*** Material to process Section Begins ***
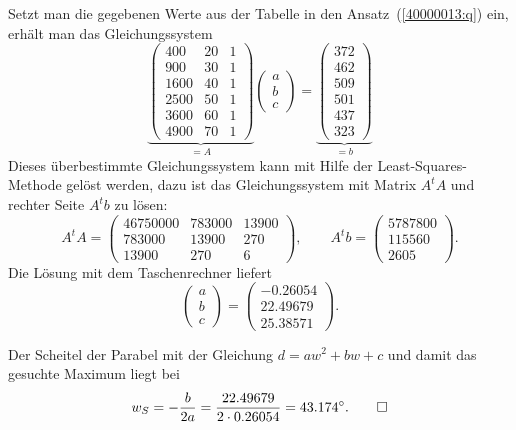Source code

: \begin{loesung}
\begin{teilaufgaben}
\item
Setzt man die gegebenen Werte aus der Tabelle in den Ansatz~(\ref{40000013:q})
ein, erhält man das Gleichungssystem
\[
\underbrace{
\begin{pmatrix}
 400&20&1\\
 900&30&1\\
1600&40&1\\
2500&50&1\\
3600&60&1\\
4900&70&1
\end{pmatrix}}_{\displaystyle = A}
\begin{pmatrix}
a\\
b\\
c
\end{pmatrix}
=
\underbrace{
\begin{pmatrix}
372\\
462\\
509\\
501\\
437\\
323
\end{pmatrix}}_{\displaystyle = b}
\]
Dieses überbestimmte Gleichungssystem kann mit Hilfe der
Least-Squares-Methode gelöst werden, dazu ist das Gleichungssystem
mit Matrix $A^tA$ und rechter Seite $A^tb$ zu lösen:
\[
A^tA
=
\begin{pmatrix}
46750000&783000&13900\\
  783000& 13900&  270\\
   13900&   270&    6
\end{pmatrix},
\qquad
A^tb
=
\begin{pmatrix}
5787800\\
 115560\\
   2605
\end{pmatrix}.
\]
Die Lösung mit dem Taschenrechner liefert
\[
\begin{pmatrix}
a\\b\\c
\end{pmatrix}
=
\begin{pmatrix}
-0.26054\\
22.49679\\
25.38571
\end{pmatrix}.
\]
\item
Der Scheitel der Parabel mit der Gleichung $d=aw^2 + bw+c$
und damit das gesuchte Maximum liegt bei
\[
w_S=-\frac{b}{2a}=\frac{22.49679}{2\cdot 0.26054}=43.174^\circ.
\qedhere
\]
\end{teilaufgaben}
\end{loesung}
*** Material to process Section Ends ***
*** Material to process Section Begins ***
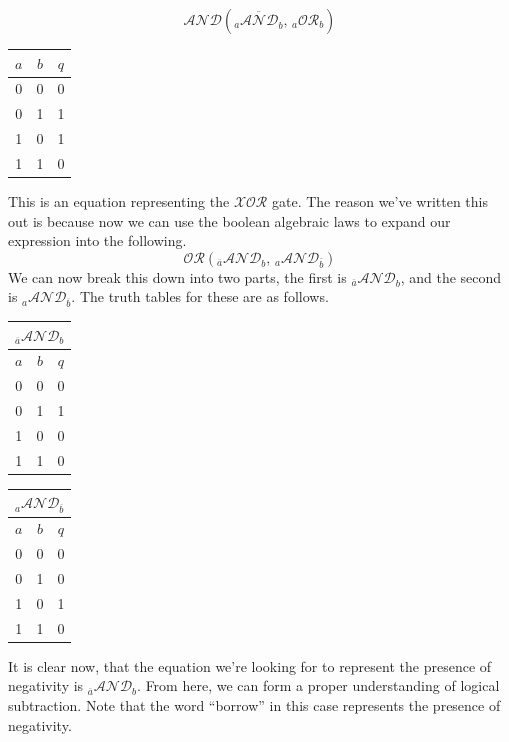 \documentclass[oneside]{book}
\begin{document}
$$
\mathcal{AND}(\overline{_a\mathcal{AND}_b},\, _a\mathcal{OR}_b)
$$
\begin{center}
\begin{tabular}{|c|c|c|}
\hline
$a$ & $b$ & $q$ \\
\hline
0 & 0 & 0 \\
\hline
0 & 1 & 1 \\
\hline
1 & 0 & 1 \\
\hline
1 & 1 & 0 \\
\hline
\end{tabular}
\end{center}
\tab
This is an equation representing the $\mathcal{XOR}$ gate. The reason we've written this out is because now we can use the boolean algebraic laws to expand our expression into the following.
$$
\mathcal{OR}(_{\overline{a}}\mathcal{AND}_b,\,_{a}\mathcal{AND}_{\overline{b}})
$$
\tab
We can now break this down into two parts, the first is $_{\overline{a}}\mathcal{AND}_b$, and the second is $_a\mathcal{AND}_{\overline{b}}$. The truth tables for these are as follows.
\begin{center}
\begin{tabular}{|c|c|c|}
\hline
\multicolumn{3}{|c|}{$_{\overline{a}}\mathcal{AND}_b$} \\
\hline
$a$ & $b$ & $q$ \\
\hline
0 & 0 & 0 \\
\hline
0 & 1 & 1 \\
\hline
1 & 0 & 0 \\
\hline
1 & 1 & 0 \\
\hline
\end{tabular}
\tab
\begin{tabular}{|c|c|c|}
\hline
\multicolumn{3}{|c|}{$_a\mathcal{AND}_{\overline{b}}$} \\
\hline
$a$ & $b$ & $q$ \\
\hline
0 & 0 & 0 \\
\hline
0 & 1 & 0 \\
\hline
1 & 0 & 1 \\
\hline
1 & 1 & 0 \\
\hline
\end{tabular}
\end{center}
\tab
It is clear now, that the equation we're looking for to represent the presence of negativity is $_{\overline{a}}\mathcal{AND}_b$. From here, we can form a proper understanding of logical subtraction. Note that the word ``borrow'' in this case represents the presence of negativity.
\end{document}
*** Material to process Section Ends ***
# Problem statement
Write out each line of the data that holds the string "multicolumn".

# Result for this task
\multicolumn{3}{|c|}{$_{\overline{a}}\mathcal{AND}_b$} \\
\multicolumn{3}{|c|}{$_a\mathcal{AND}_{\overline{b}}$} \\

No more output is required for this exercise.